If the River is Hidden
If the River is Hidden charts the journey of two writers from the source to the mouth of the Bann, Northern Ireland’s longest river. Through a dialogue of prose and poetry the history, landscape and divisions that have come to define the North are explored and challenged. With backgrounds from each side of the sectarian divide, theirs is a journey of uncovering a sense of place and of searching for meaning; a reshaping of the authors’ own memories, experiences and expectations. For like the river, it is not just what is visible, but what is hidden, that comes to define us.
If the River is Hidden has also been developed as a performance piece with the flautist Eimear McGeown.
About the Authors
Cherry Smyth is an Irish writer, living in London. Her first two poetry collections, When the Lights Go Up, 2001 and One Wanted Thing, 2006 were published by Lagan Press. Her third collection, Test, Orange, 2012, and fourth, Famished, 2019 were published by Pindrop Press. Her debut novel, Hold Still, Holland Park Press, appeared in 2013. Famished tours as a performance in collaboration with vocalist Lauren Kinsella and composer Ed Bennett. Cherry was nominated as a Fellow for the Royal Society of Literature in 2022 and is also a Hawthornden Fellow. She is Associate Professor in Creative & Critical Writing at the University of Greenwich.
Craig Jordan-Baker has published fiction in New Writing, Text, Firefly Magazine, Potluck and the époque press é-zine. His drama has been widely performed in the UK and he has had work commissioned by institutions such as The National Archives, Brighton Museums and the Theatre Royal Brighton. Craig lives in Brighton and is a Senior Lecturer in Creative Writing at the University of Brighton. The Nacullians, Craig’s debut novel, was published by époque press in 2020.

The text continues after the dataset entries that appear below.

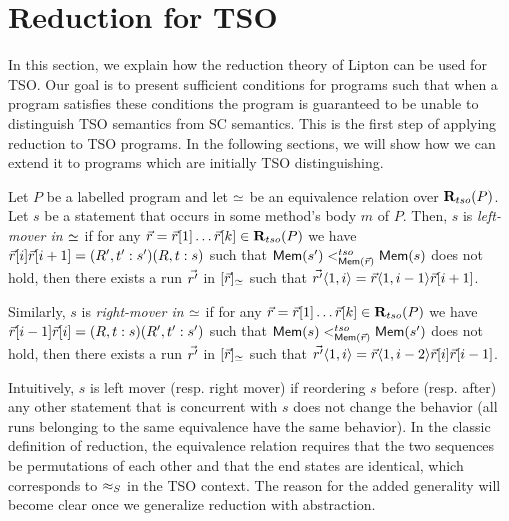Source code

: \section{Reduction for TSO}
\label{sec:reduction-for-tso}
In this section, we explain how the reduction theory of Lipton can be used for TSO.
Our goal is to present sufficient conditions for programs such that when a program satisfies these conditions the program is guaranteed to be unable to distinguish TSO semantics from SC semantics. 
This is the first step of applying reduction to TSO programs.
In the following sections, we will show how we can extend it to programs which are initially TSO distinguishing.

\begin{definition}[Movers]
\label{def:movers}
Let $P$ be a labelled program and let $\simeq$ be an equivalence relation over $\mathbf{R}_{tso}(P)$.
Let $s$ be a statement that occurs in some method's body $m$ of $P$.
Then, $s$ is {\em left-mover in $\simeq$} if for any $\vec{r}=\vec{r}[1]\ldots\vec{r}[k]\in\mathbf{R}_{tso}(P)$ we have $\vec{r}[i]\vec{r}[i+1]=(R',t':s')(R,t:s)$ such that $\mathsf{Mem}(s') <^{tso}_{\mathsf{Mem}(\vec{r})} \mathsf{Mem}(s)$ does not hold, then there exists a run $\vec{r'}$ in $[\vec{r}]_{\simeq}$ such that $\vec{r'}\langle 1,i\rangle=\vec{r}\langle 1,i-1\rangle \vec{r}[i+1]$.

Similarly, $s$ is {\em right-mover in $\simeq$} if for any $\vec{r}=\vec{r}[1]\ldots\vec{r}[k]\in\mathbf{R}_{tso}(P)$ we have $\vec{r}[i-1]\vec{r}[i]=(R,t:s)(R',t':s')$ such that $\mathsf{Mem}(s) <^{tso}_{\mathsf{Mem}(\vec{r})} \mathsf{Mem}(s')$ does not hold, then there exists a run $\vec{r'}$ in $[\vec{r}]_{\simeq}$ such that $\vec{r'}\langle 1,i\rangle=\vec{r}\langle 1,i-2\rangle \vec{r}[i]\vec{r}[i-1]$.
\end{definition}

Intuitively, $s$ is left mover (resp. right mover) if reordering $s$ before (resp. after) any other statement that is concurrent with $s$ does not change the behavior (all runs belonging to the same equivalence have the same behavior).
In the classic definition of reduction, the equivalence relation requires that the two sequences be permutations of each other and that the end states are identical, which corresponds to $\approx_S$ in the TSO context.
The reason for the added generality will become clear once we generalize reduction with abstraction.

If the River is Hidden tells the journey of two writers who follow from the source to the mouth of the Bann, Northern Ireland’s longest river. Their journey is one of pain filled with sweat and blisters but also personal experiences of childhood and loss. They are searching for meaning on their pilgrimage, what is hidden and will help come to define them. They are listening to the Bann, intrigued by what it has to say.
Cherry wants to learn the North again, to walk beside it. There is a part of her that won’t let go, it’s pulling her towards North, her family and a desire to be near her old home again. Cherry suggests to Craig that The Bann should be walked and they should do it together. But Craig has spent the last year in his small flat and wonders why would they follow the river. He looks at a map charting the river and realises that rivers are already stories and wonders what story new or old may be told on their journey. Craig starts to come around to the idea as the river will take him towards Banbridge, a part that is family and he has a strong desire to be near an old home. Craig doesn’t want to stick to them using physical maps, that they should enjoy working out the path and embrace the uncertainty that lies ahead. They are learning where Irish and English meet, discovering more about themselves, meeting new faces and hearing stories of old.
What I enjoyed most about this book was how the story was narrated through the mixture of prose and poetry. The reader discovers the history of the landscape and the divisions that define Northern Ireland.
I give If the River is Hidden By Cherry Smyth and Craig Jordan-Baker a Four out of Five paw rating
The writing is rich and full of memories, folk tales and past lives. It’s absorbing as you soak up the atmosphere, I highly recommend dear reader, this is a book that will help you discover the raw beauty that runs freely throughout Northern Ireland.